** Work order **
Using the records below, find every line that includes "implementing" and copy it.

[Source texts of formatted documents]
● ● ● ●

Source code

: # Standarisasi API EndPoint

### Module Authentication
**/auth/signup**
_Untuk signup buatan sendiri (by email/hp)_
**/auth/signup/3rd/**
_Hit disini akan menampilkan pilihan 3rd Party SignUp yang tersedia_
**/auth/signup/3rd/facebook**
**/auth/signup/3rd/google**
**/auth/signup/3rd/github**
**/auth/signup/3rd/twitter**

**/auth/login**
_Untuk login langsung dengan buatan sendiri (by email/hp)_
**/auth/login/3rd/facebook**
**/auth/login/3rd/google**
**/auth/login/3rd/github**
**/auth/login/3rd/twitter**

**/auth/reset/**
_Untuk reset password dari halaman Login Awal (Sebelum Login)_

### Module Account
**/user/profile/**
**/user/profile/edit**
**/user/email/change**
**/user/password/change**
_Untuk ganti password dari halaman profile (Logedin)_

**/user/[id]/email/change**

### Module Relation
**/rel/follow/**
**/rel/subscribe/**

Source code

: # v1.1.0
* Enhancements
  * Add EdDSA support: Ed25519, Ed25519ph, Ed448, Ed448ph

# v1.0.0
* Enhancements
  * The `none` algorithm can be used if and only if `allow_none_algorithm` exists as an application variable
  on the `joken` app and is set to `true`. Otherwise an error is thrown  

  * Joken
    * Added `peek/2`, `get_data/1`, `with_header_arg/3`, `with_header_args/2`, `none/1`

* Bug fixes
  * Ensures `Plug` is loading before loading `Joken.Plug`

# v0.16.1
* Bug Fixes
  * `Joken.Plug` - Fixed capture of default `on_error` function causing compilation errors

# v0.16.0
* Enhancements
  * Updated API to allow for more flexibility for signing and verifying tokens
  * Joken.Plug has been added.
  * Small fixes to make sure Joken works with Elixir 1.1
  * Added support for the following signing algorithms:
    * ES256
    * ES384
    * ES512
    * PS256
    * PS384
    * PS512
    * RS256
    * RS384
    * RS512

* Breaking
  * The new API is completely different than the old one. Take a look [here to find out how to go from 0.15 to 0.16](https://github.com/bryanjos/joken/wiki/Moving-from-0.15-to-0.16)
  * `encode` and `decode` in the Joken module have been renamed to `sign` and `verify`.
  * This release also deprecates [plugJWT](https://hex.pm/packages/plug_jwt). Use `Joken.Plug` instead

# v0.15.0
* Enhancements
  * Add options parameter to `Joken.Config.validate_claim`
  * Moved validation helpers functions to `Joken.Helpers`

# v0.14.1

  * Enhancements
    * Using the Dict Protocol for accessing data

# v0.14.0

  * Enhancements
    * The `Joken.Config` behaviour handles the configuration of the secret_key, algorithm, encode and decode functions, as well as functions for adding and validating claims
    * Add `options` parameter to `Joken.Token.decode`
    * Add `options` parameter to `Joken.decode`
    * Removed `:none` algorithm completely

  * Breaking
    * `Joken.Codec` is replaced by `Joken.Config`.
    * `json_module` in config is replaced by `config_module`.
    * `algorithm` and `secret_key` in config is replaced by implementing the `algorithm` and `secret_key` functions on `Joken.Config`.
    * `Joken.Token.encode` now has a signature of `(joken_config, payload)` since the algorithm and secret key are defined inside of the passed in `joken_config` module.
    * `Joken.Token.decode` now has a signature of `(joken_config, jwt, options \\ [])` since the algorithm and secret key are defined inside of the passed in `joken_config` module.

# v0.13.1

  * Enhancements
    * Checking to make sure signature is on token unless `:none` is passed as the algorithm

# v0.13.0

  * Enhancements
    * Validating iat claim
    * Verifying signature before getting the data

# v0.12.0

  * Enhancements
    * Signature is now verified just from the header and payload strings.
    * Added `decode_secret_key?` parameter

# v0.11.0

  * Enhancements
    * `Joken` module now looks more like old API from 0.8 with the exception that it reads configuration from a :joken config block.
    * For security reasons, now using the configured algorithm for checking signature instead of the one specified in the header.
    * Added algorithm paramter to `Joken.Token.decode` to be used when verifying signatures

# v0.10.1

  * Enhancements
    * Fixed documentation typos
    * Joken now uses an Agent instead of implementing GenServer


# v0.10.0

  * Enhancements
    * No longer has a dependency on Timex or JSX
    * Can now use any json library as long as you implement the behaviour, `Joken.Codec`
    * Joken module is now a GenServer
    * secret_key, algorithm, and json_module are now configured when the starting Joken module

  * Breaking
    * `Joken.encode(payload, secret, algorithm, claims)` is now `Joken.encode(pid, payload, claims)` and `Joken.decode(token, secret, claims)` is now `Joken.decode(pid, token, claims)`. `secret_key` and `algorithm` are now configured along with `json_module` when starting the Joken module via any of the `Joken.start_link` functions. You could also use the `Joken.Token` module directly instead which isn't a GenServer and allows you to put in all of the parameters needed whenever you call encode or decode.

● ● ● ●

** Problem solution **
    * `algorithm` and `secret_key` in config is replaced by implementing the `algorithm` and `secret_key` functions on `Joken.Config`.
    * Joken now uses an Agent instead of implementing GenServer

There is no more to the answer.